3 Study Area: South Korea

3.1 General information and past drought events

The Republic of Korea is located in the middle latitudes of East Asia (Fig. 4) and lies in a temperate region with four seasons: spring, summer, fall, and winter. Depending on the seasonal variability, meteorological factors such as temperature, precipitation, and humidity change with a pattern. Most weather is sunny and dry for spring and fall because of the migratory anticyclone, and drought is likely to occur. In winter, affected by cold arid continental high pressure, temperatures and humidity are low, and summer, influenced by the North Pacific anticyclone, which is hot and humid, has a high temperature. The characteristic that most rainfall is concentrated in summer leads to vulnerability to drought.

Risk related to water has socio-economic implications and causes loss of physical and human resources. Additionally, the Republic of Korea is categorized as a country with water shortage, and the probability of drought occurrence is increasing due to climate change (Nam et al., 2015; Kim et al., 2014). Through policy for conserving water resources, drought analysis on an administrative basis is a necessity. Precipitation in South Korea in 2015 was 80% of the annual average, according to the Korea Meteorological Administration (KMA). A significant amount of support was offered during the drought period, including water vehicle supply support and water supply by the waterway. In 2017, despite a similar amount of precipitation in 2015, there was little damage in the northern region of Ganghwado. This is because of the watercourse connection project in 2016 from the Han River to Ganghwado.

The entire country is composed of 167 administrative divisions, and its geographical characteristics are diverse. In the area population, 19% of the total population lives in Seoul, and 0.017% live in Ulleung. Additionally, Hongcheon has an extent of 1.8% of the whole country, and Guri has 0.033%. In this context, the characteristics of each administrative division vary and affect water resource management.

3.2 Hydrometeorological data and SPI

In this study, six meteorological and five hydrological factors from January 2009 to December 2019, monthly data, are utilized as an input factor of PCA. Meteorological factors are of two types: Automated Synoptic Observing System (ASOS) data with 102 meteorological sites (Fig. 4) and automatic weather station (AWS) data with 510 meteorological sites. AWS data are weather observations to prevent natural disasters due to atmospheric phenomena. Monthly precipitation, average temperature, and average wind speed were used in this study. Hydrological factors provide information about dams from the water resources management information system (WAMIS), including average low water level, average inflow, average discharge, average floodgate discharge, and catchment average rainfall. These factors can be classified into natural and artificial factors. The artificial factor implies the influence of humans, which include average floodgate discharge, average discharge, average inflow, and average low water level.

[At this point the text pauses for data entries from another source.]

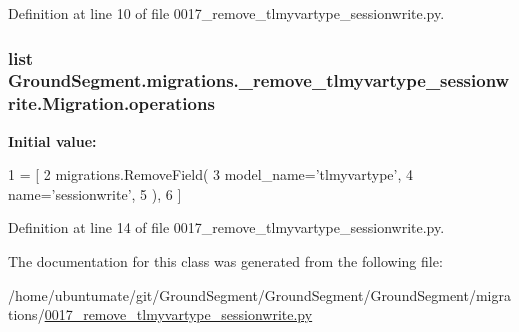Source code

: Definition at line 10 of file 0017\+\_\+remove\+\_\+tlmyvartype\+\_\+sessionwrite.\+py.

\hypertarget{class_ground_segment_1_1migrations_1_10017__remove__tlmyvartype__sessionwrite_1_1_migration_a8c1bd604c6975a90c7ff8dae829c99d0}{}
\subsubsection[{operations}]{\setlength{\rightskip}{0pt plus 5cm}list Ground\+Segment.\+migrations.\+\_\+remove\+\_\+tlmyvartype\+\_\+sessionwrite.\+Migration.\+operations\hspace{0.3cm}{\ttfamily [static]}}\label{class_ground_segment_1_1migrations_1_10017__remove__tlmyvartype__sessionwrite_1_1_migration_a8c1bd604c6975a90c7ff8dae829c99d0}
{\bfseries Initial value\+:}
\begin{DoxyCode}
1 = [
2         migrations.RemoveField(
3             model\_name=\textcolor{stringliteral}{'tlmyvartype'},
4             name=\textcolor{stringliteral}{'sessionwrite'},
5         ),
6     ]
\end{DoxyCode}


Definition at line 14 of file 0017\+\_\+remove\+\_\+tlmyvartype\+\_\+sessionwrite.\+py.



The documentation for this class was generated from the following file\+:\begin{DoxyCompactItemize}
\item 
/home/ubuntumate/git/\+Ground\+Segment/\+Ground\+Segment/\+Ground\+Segment/migrations/\hyperlink{0017__remove__tlmyvartype__sessionwrite_8py}{0017\+\_\+remove\+\_\+tlmyvartype\+\_\+sessionwrite.\+py}\end{DoxyCompactItemize}
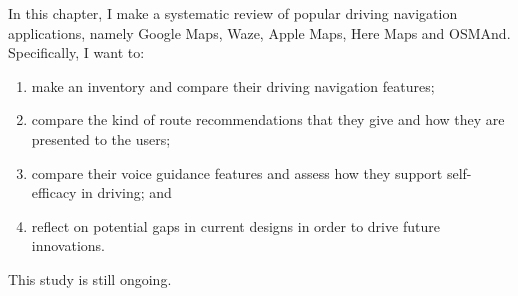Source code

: In this chapter, I make a systematic review of popular driving navigation applications, namely Google Maps, Waze, Apple Maps, Here Maps and OSMAnd. Specifically, I want to:

\begin{enumerate}
\item make an inventory and compare their driving navigation features;
\item compare the kind of route recommendations that they give and how they are presented to the users;
\item compare their voice guidance features and assess how they support self-efficacy in driving; and 
\item reflect on potential gaps in current designs in order to drive future innovations.
\end{enumerate}

This study is still ongoing.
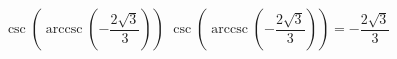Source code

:  {$\csc\left(\operatorname{arccsc}\left(-\dfrac{2\sqrt{3}}{3}\right)\right)$}
{ $\csc\left(\operatorname{arccsc}\left(-\dfrac{2\sqrt{3}}{3}\right)\right) = -\dfrac{2\sqrt{3}}{3}$}
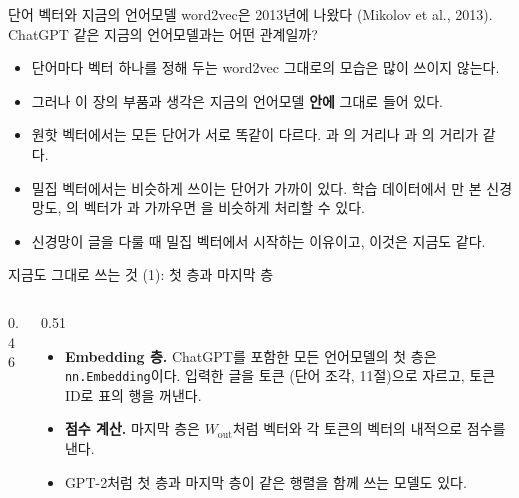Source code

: \documentclass[aspectratio=169,11pt]{beamer}
\begin{document}
\begin{frame}{단어 벡터와 지금의 언어모델}
word2vec은 2013년에 나왔다 (Mikolov et al., 2013). ChatGPT 같은 지금의 언어모델과는 어떤 관계일까?
\begin{itemize}
\item 단어마다 벡터 하나를 정해 두는 word2vec 그대로의 모습은 많이 쓰이지 않는다.
\item 그러나 이 장의 부품과 생각은 지금의 언어모델 \textbf{안에} 그대로 들어 있다.
\end{itemize}
\vskip1mm
\begin{keybox}[왜 밀집 벡터인가]
\begin{itemize}
\item 원핫 벡터에서는 모든 단어가 서로 똑같이 다르다.
과 의 거리나 과 의 거리가 같다.
\item 밀집 벡터에서는 비슷하게 쓰이는 단어가 가까이 있다.
학습 데이터에서 만 본 신경망도, 의 벡터가 과 가까우면 을 비슷하게 처리할 수 있다.
\item 신경망이 글을 다룰 때 밀집 벡터에서 시작하는 이유이고, 이것은 지금도 같다.
\end{itemize}
\end{keybox}
\end{frame}

\begin{frame}{지금도 그대로 쓰는 것 (1): 첫 층과 마지막 층}
\begin{columns}[c,onlytextwidth]
\begin{column}{0.46\textwidth}
\end{column}
\begin{column}{0.51\textwidth}
\begin{itemize}
\item \textbf{Embedding 층.} ChatGPT를 포함한 모든 언어모델의 첫 층은 \texttt{nn.Embedding}이다.
입력한 글을 토큰 (단어 조각, 11절)으로 자르고, 토큰 ID로 표의 행을 꺼낸다.
\item \textbf{점수 계산.} 마지막 층은 $W_{\text{out}}$처럼 벡터와 각 토큰의 벡터의 내적으로 점수를 낸다.
\item GPT-2처럼 첫 층과 마지막 층이 같은 행렬을 함께 쓰는 모델도 있다.
\end{itemize}
\end{column}
\end{columns}
\end{frame}
\end{document}
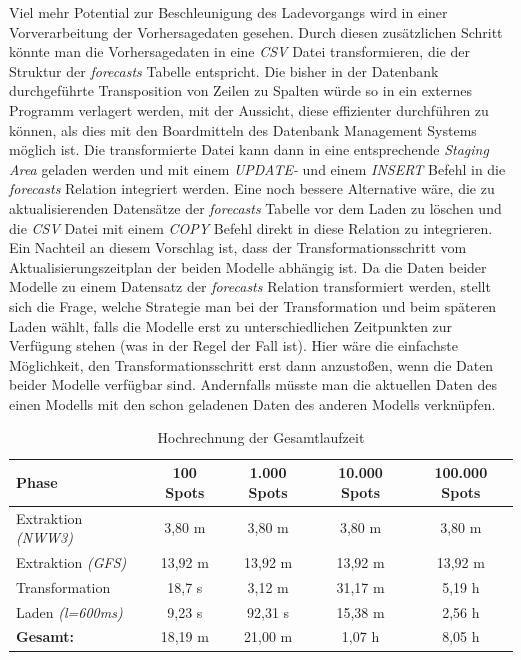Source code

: Viel mehr Potential zur Beschleunigung des Ladevorgangs wird in einer
Vorverarbeitung der Vorhersagedaten gesehen. Durch diesen zusätzlichen
Schritt könnte man die Vorhersagedaten in eine \textit{CSV} Datei
transformieren, die der Struktur der \textit{forecasts} Tabelle
entspricht. Die bisher in der Datenbank durchgeführte Transposition
von Zeilen zu Spalten würde so in ein externes Programm verlagert
werden, mit der Aussicht, diese effizienter durchführen zu können, als
dies mit den Boardmitteln des Datenbank Management Systems möglich
ist. Die transformierte Datei kann dann in eine entsprechende
\textit{Staging Area} geladen werden und mit einem \textit{UPDATE-}
und einem \textit{INSERT} Befehl in die \textit{forecasts} Relation
integriert werden. Eine noch bessere Alternative wäre, die zu
aktualisierenden Datensätze der \textit{forecasts} Tabelle vor dem
Laden zu löschen und die \textit{CSV} Datei mit einem \textit{COPY}
Befehl direkt in diese Relation zu integrieren. Ein Nachteil an diesem
Vorschlag ist, dass der Transformationsschritt vom
Aktualisierungszeitplan der beiden Modelle abhängig ist. Da die Daten
beider Modelle zu einem Datensatz der \textit{forecasts} Relation
transformiert werden, stellt sich die Frage, welche Strategie man bei
der Transformation und beim späteren Laden wählt, falls die Modelle
erst zu unterschiedlichen Zeitpunkten zur Verfügung stehen (was in der
Regel der Fall ist). Hier wäre die einfachste Möglichkeit, den
Transformationsschritt erst dann anzustoßen, wenn die Daten beider
Modelle verfügbar sind. Andernfalls müsste man die aktuellen Daten des
einen Modells mit den schon geladenen Daten des anderen Modells
verknüpfen.

\begin{table}[h]
  \centering
  {\sf
    \footnotesize
    \begin{longtable}{l|c|c|c|c}

      \toprule
      \textbf{Phase} & \textbf{100 Spots} & \textbf{1.000 Spots} & \textbf{10.000 Spots} & \textbf{100.000 Spots}\\
      \midrule
      Extraktion \textit{(NWW3)} & 3,80 m & 3,80 m & 3,80 m & 3,80 m \\
      Extraktion \textit{(GFS)} & 13,92 m & 13,92 m & 13,92 m & 13,92 m \\
      \midrule
      Transformation & 18,7 s & 3,12 m & 31,17 m & 5,19 h \\
      Laden \textit{(l=600ms)} & 9,23 s & 92,31 s & 15,38 m & 2,56 h \\
      \bottomrule
      \textbf{Gesamt:} & 18,19 m & 21,00 m & 1,07 h & 8,05 h \\
      \bottomrule
    \end{longtable}
  }

  \caption{Hochrechnung der Gesamtlaufzeit}
  \label{tab:gesamt_laufzeit}

\end{table}

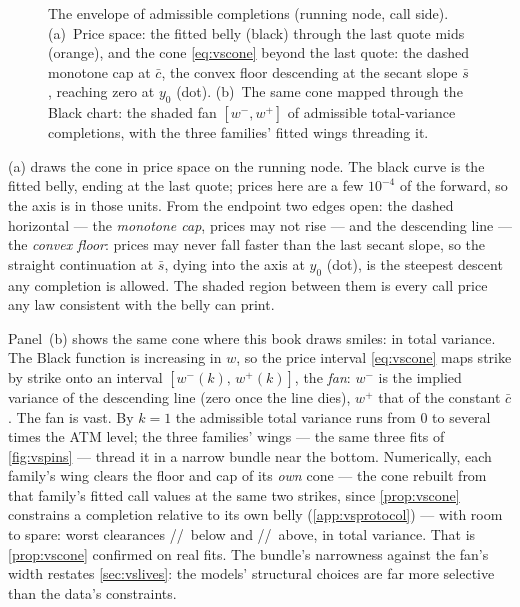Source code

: \begin{figure}[htbp]
\centering
{}
\caption{The envelope of admissible completions (running node, call
side).  (a)~Price space: the fitted belly (black) through the last
quote mids (orange), and the cone \eqref{eq:vscone} beyond the last
quote: the dashed monotone cap at $\bar c$, the convex floor
descending at the secant slope $\bar s$, reaching zero at
$y_0$ (dot).  (b)~The same cone mapped through the Black chart: the
shaded fan $[w^{-},w^{+}]$ of admissible total-variance completions,
with the three families' fitted wings threading it.}
\label{fig:vsenvelope}
\end{figure}

(a) draws the cone in price space on the running
node.  The black curve is the fitted belly, ending at the last quote;
prices here are a few $10^{-4}$ of the forward, so the axis is in
those units.  From the endpoint two edges open: the dashed horizontal
--- the \emph{monotone cap}, prices may not rise --- and the
descending line --- the \emph{convex floor}: prices may never fall
faster than the last secant slope, so the straight continuation at
$\bar s$, dying into the axis at $y_0$ (dot), is the steepest descent
any completion is allowed.  The shaded region between them is every
call price any law consistent with the belly can print.

Panel~(b) shows the same cone where this book draws smiles: in total
variance.  The Black function is increasing in $w$, so the price
interval \eqref{eq:vscone} maps strike by strike onto an interval
$[w^{-}(k),\,w^{+}(k)]$, the \emph{fan}: $w^{-}$ is the implied
variance of the descending line (zero once the line dies), $w^{+}$
that of the constant $\bar c$.  The fan is vast.  By $k=1$ the
admissible total variance runs from $0$ to several times the ATM
level; the three families' wings --- the same three fits of
\cref{fig:vspins} --- thread it in a narrow bundle near the bottom.
Numerically, each family's wing clears the floor and cap of its
\emph{own} cone --- the cone rebuilt from that family's fitted call
values at the same two strikes, since \cref{prop:vscone} constrains a
completion relative to its own belly (\cref{app:vsprotocol}) --- with
room to spare: worst clearances
\MacWingEnvClearLqdLo/\MacWingEnvClearSviLo/\MacWingEnvClearMcsLo\
below and
\MacWingEnvClearLqdHi/\MacWingEnvClearSviHi/\MacWingEnvClearMcsHi\
above, in total variance.  That is \cref{prop:vscone} confirmed on
real fits.
The bundle's narrowness against the fan's width restates
\cref{sec:vslives}: the models' structural choices are far more
selective than the data's constraints.

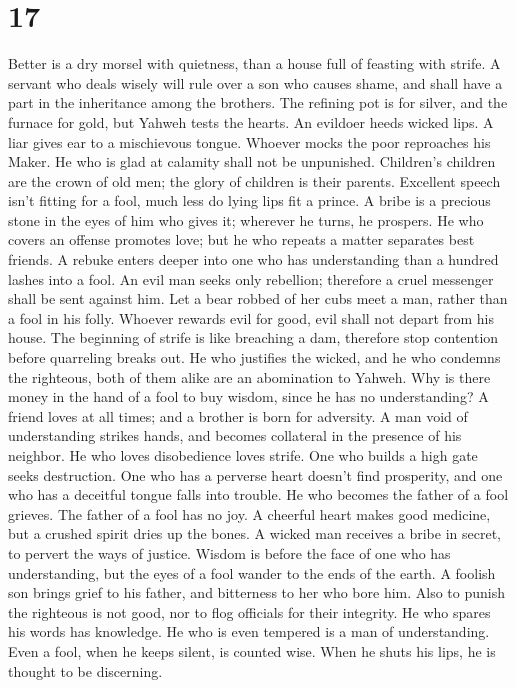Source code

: \hypertarget{section-16}{%
\section{17}\label{section-16}}

 Better is a dry morsel with quietness, than a house full
of feasting with strife.  A servant who deals wisely will
rule over a son who causes shame, and shall have a part in the
inheritance among the brothers.  The refining pot is for
silver, and the furnace for gold, but Yahweh tests the hearts.
 An evildoer heeds wicked lips. A liar gives ear to a
mischievous tongue.  Whoever mocks the poor reproaches his
Maker. He who is glad at calamity shall not be unpunished.
 Children's children are the crown of old men; the glory
of children is their parents.  Excellent speech isn't
fitting for a fool, much less do lying lips fit a prince. 
A bribe is a precious stone in the eyes of him who gives it; wherever he
turns, he prospers.  He who covers an offense promotes
love; but he who repeats a matter separates best friends.
 A rebuke enters deeper into one who has understanding
than a hundred lashes into a fool.  An evil man seeks
only rebellion; therefore a cruel messenger shall be sent against him.
 Let a bear robbed of her cubs meet a man, rather than a
fool in his folly.  Whoever rewards evil for good, evil
shall not depart from his house.  The beginning of strife
is like breaching a dam, therefore stop contention before quarreling
breaks out.  He who justifies the wicked, and he who
condemns the righteous, both of them alike are an abomination to Yahweh.
 Why is there money in the hand of a fool to buy wisdom,
since he has no understanding?  A friend loves at all
times; and a brother is born for adversity.  A man void
of understanding strikes hands, and becomes collateral in the presence
of his neighbor.  He who loves disobedience loves strife.
One who builds a high gate seeks destruction.  One who
has a perverse heart doesn't find prosperity, and one who has a
deceitful tongue falls into trouble.  He who becomes the
father of a fool grieves. The father of a fool has no joy.
 A cheerful heart makes good medicine, but a crushed
spirit dries up the bones.  A wicked man receives a bribe
in secret, to pervert the ways of justice.  Wisdom is
before the face of one who has understanding, but the eyes of a fool
wander to the ends of the earth.  A foolish son brings
grief to his father, and bitterness to her who bore him. 
Also to punish the righteous is not good, nor to flog officials for
their integrity.  He who spares his words has knowledge.
He who is even tempered is a man of understanding.  Even
a fool, when he keeps silent, is counted wise. When he shuts his lips,
he is thought to be discerning.


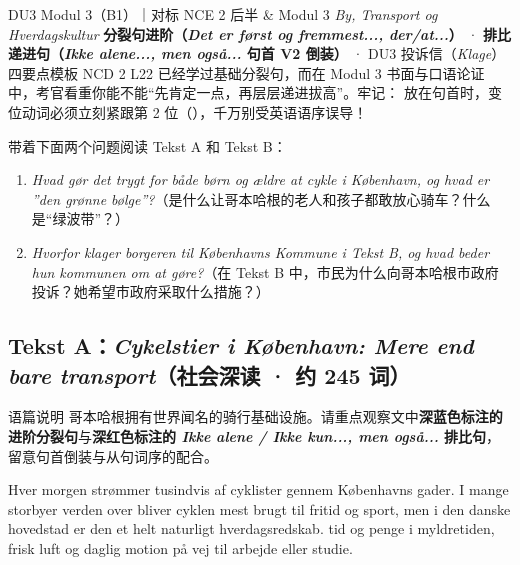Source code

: {DU3 Modul 3（B1）｜对标 NCE 2 后半 \& Modul 3 \textit{By, Transport og Hverdagskultur}}
{\textbf{分裂句进阶（\textit{Det er først og fremmest..., der/at...}）} · \textbf{排比递进句（\textit{Ikke alene..., men også...} 句首 V2 倒装）} · DU3 投诉信（\textit{Klage}）四要点模板}
{NCD 2 L22 已经学过基础分裂句，而在 Modul 3 书面与口语论证中，考官看重你能不能“先肯定一点，再层层递进拔高”。牢记： 放在句首时，变位动词必须立刻紧跟第 2 位（），千万别受英语语序误导！}

\begin{foerduleaeser}
带着下面两个问题阅读 Tekst A 和 Tekst B：
\begin{enumerate}
  \item \textit{Hvad gør det trygt for både børn og ældre at cykle i København, og hvad er ”den grønne bølge”?}（是什么让哥本哈根的老人和孩子都敢放心骑车？什么是“绿波带”？）
  \item \textit{Hvorfor klager borgeren til Københavns Kommune i Tekst B, og hvad beder hun kommunen om at gøre?}（在 Tekst B 中，市民为什么向哥本哈根市政府投诉？她希望市政府采取什么措施？）
\end{enumerate}
\end{foerduleaeser}


\subsection*{Tekst A：\textit{Cykelstier i København: Mere end bare transport}（社会深读 · 约 245 词）}

\begin{tipbox}{语篇说明}
哥本哈根拥有世界闻名的骑行基础设施。请重点观察文中\textbf{\color{NCDNavy}深蓝色标注的进阶分裂句}与\textbf{\color{NCDRed}深红色标注的 \textit{Ikke alene / Ikke kun..., men også...} 排比句}，留意句首倒装与从句词序的配合。
\end{tipbox}

Hver morgen strømmer tusindvis af cyklister gennem Københavns gader. I mange storbyer verden over bliver cyklen mest brugt til fritid og sport, men i den danske hovedstad er den et helt naturligt hverdagsredskab.  tid og penge i myldretiden,  frisk luft og daglig motion på vej til arbejde eller studie.

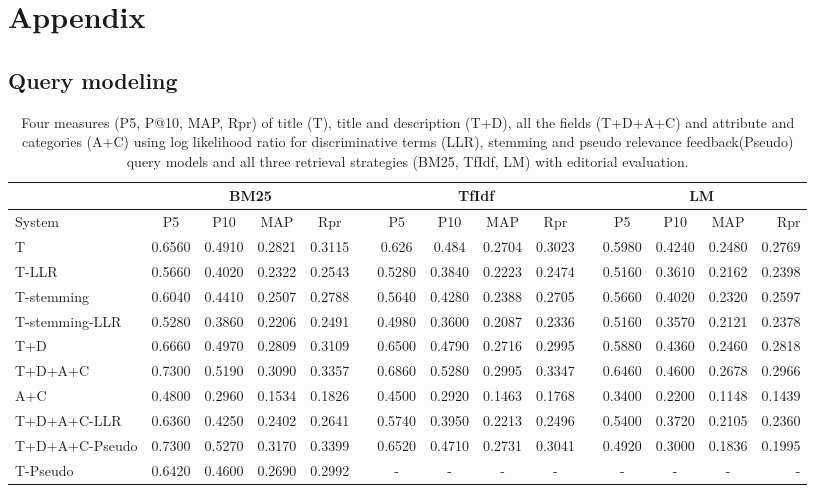 \chapter{Appendix}

\section{Query modeling}

\begin{table}[H]
\begin{center}
\scriptsize
\caption{
Four measures (P\@5, P@10, MAP, Rpr) of title (T), title and description (T+D), all the fields (T+D+A+C) and attribute and categories (A+C) using log likelihood ratio for discriminative terms (LLR), stemming and pseudo relevance feedback(Pseudo) query models and all three retrieval strategies (BM25, TfIdf, LM)  with editorial evaluation.}
\label{table:qmEd}

\begin{tabular}{lcccccccccccccr}
\toprule
 & \multicolumn{4}{c}{BM25} &    & \multicolumn{4}{c}{TfIdf} &    & \multicolumn{4}{c}{LM} \\
\midrule
System & P\@5 & P\@10 & MAP & Rpr &   & P\@5 & P\@10 & MAP & Rpr &   & P\@5 & P\@10 & MAP & Rpr \\
\midrule
	T & 0.6560 & 0.4910 & 0.2821 & 0.3115 &   & 0.626 & 0.484 & 0.2704 & 0.3023 &   & 0.5980 & 0.4240 & 0.2480 & 0.2769 \\

	T-LLR & 0.5660 & 0.4020 & 0.2322 & 0.2543 &   & 0.5280 & 0.3840 & 0.2223 & 0.2474 &   & 0.5160 & 0.3610 & 0.2162 & 0.2398 \\
	T-stemming & 0.6040 & 0.4410 & 0.2507 & 0.2788 &   & 0.5640 & 0.4280 & 0.2388 & 0.2705 &   & 0.5660 & 0.4020 & 0.2320 & 0.2597 \\
	T-stemming-LLR & 0.5280 & 0.3860 & 0.2206 & 0.2491 &   & 0.4980 & 0.3600 & 0.2087 & 0.2336 &   & 0.5160 & 0.3570 & 0.2121 & 0.2378 \\
	T+D & 0.6660 & 0.4970 & 0.2809 & 0.3109 &   & 0.6500 & 0.4790 & 0.2716 & 0.2995 &   & 0.5880 & 0.4360 & 0.2460 & 0.2818 \\
	T+D+A+C & 0.7300 & 0.5190 & 0.3090 & 0.3357 &   & 0.6860 & 0.5280 & 0.2995 & 0.3347 &   & 0.6460 & 0.4600 & 0.2678 & 0.2966 \\
	A+C & 0.4800 & 0.2960 & 0.1534 & 0.1826 &   & 0.4500 & 0.2920 & 0.1463 & 0.1768 &   & 0.3400 & 0.2200 & 0.1148 & 0.1439 \\
	T+D+A+C-LLR & 0.6360 & 0.4250 & 0.2402 & 0.2641 &    & 0.5740 & 0.3950 & 0.2213 & 0.2496 &    & 0.5400 & 0.3720 & 0.2105 & 0.2360 \\
	T+D+A+C-Pseudo & 0.7300 & 0.5270 & 0.3170 & 0.3399 &   & 0.6520 & 0.4710 & 0.2731 & 0.3041 &   & 0.4920 & 0.3000 & 0.1836 & 0.1995 \\
	T-Pseudo & 0.6420 & 0.4600 & 0.2690 & 0.2992 &   & - & - & - & - &   & - & - & - & -   \\
\bottomrule
\end{tabular}
\end{center}
\end{table}



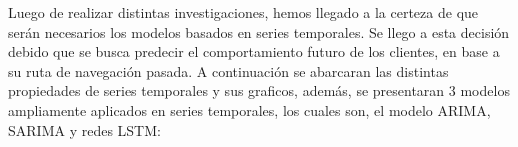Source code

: Luego de realizar distintas investigaciones, hemos llegado a la certeza de que serán necesarios los modelos basados en series temporales. Se llego a esta decisión debido que se busca predecir el comportamiento futuro de los clientes, en base a su ruta de navegación pasada. A continuación se abarcaran las distintas propiedades de series temporales y sus graficos, además, se presentaran 3 modelos ampliamente aplicados en series temporales, los cuales son, el modelo ARIMA, SARIMA y redes LSTM:
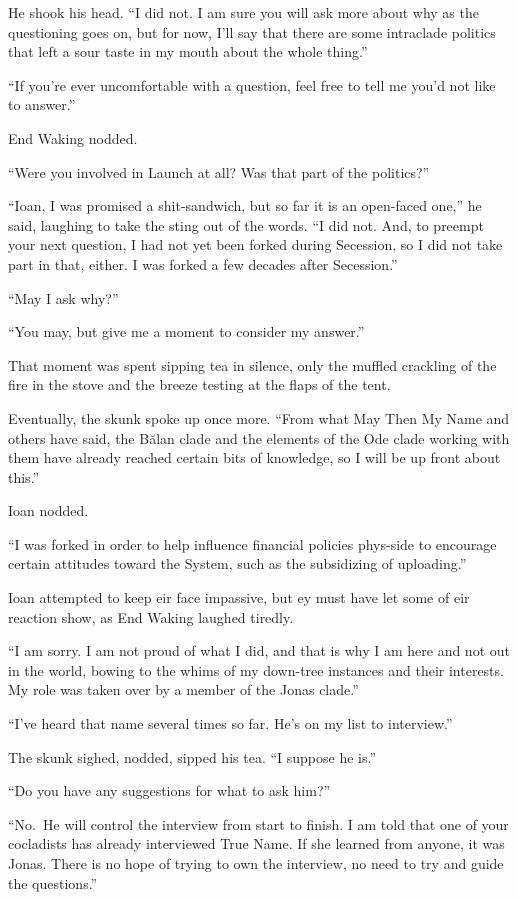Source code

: He shook his head. ``I did not. I am sure you will ask more about why as the questioning goes on, but for now, I'll say that there are some intraclade politics that left a sour taste in my mouth about the whole thing.''

``If you're ever uncomfortable with a question, feel free to tell me you'd not like to answer.''

End Waking nodded.

``Were you involved in Launch at all? Was that part of the politics?''

``Ioan, I was promised a shit-sandwich, but so far it is an open-faced one,'' he said, laughing to take the sting out of the words. ``I did not. And, to preempt your next question, I had not yet been forked during Secession, so I did not take part in that, either. I was forked a few decades after Secession.''

``May I ask why?''

``You may, but give me a moment to consider my answer.''

That moment was spent sipping tea in silence, only the muffled crackling of the fire in the stove and the breeze testing at the flaps of the tent.

Eventually, the skunk spoke up once more. ``From what May Then My Name and others have said, the Bălan clade and the elements of the Ode clade working with them have already reached certain bits of knowledge, so I will be up front about this.''

Ioan nodded.

``I was forked in order to help influence financial policies phys-side to encourage certain attitudes toward the System, such as the subsidizing of uploading.''

Ioan attempted to keep eir face impassive, but ey must have let some of eir reaction show, as End Waking laughed tiredly.

``I am sorry. I am not proud of what I did, and that is why I am here and not out in the world, bowing to the whims of my down-tree instances and their interests. My role was taken over by a member of the Jonas clade.''

``I've heard that name several times so far. He's on my list to interview.''

The skunk sighed, nodded, sipped his tea. ``I suppose he is.''

``Do you have any suggestions for what to ask him?''

``No.~He will control the interview from start to finish. I am told that one of your cocladists has already interviewed True Name. If she learned from anyone, it was Jonas. There is no hope of trying to own the interview, no need to try and guide the questions.''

In contrast, natural factors vary due to inartificial impacts, including average catchment rainfall and all meteorological factors. Through an analysis based on the classification of artificial and natural factors, it is possible to identify whether drought is effected artificially or naturally due to the characteristics of the region. Depending on the cumulative month of precipitation, SPI 3, SPI6, and SPI 9 were applied in this study. The SPI of 167 administrative divisions was utilized from the KMA.

4 Result Applications

4.1 Identify nationwide DIF

Through the results of DIF analysis for nationwide, it is possible to identify the impact of hydrometeorological factors on drought. To determine the comprehensive result of DIF analysis nationwide, RI is utilized based on the rank of DIF by area and integrates the results of 167 administrative divisions (Fig. 5). The average discharge, average inflow, and average floodgate discharge were placed at the top. These are all hydrological factors, indicating that they are related to drought. Additionally, monthly precipitation ranked highest among the meteorological factors. SPI3, 6, and 9 show similar trends.

The value of the principal component score for hydrometeorological factors is presented with a radar chart, and the shape varies depending on the drought impact of the factors (Fig. 6). In the chart, the larger the value, the greater the impact on drought. Seoul, the capital of Korea with the largest population, average discharge, average floodgate discharge, and average inflow, ranked first, second, and third, respectively. In Boryeong, drought has occurred frequently, and based on the result of the IDF analysis, average low level, average discharge, and average floodgate discharged have a high score. Unlike the Seoul and nationwide results, the average low water level has the most significant impact on drought, which is influenced by the Boryeong dam’s waterway operation that induces low water level fluctuations. The results also imply that the Boryeong dam’s water reserve rate is under 30%, which is the lowest rate among all dams in Korea, significantly affecting the frequent drought in Boryeong. Busan, Korea’s second city, has the top -ranked factor for average inflow, catchment average rainfall, and monthly precipitation. The significant feature of Busan’s result is that it has meteorological factors for the third rank, which is the largest DIF among the meteorological factors in the nationwide results. Additionally, the impact of the average floodgate discharge in Busan was lower than that of other areas, which is related to the fact that 93% of the water source is abstracted from downstream of the Nakdong River. Gwangju, a metropolitan city located in southwest Korea, has a DIF of the first rank for average floodgate discharge, second rank for average discharge, and third rank for average inflow. Despite different water resources, population, and size of the area, the shape of the radar chart looks similar to that of Seoul. Based on the results of major areas and areas with frequent droughts, it is possible to determine that major areas have a high impact on hydrological factors, and DIF reflects the characteristics of the area.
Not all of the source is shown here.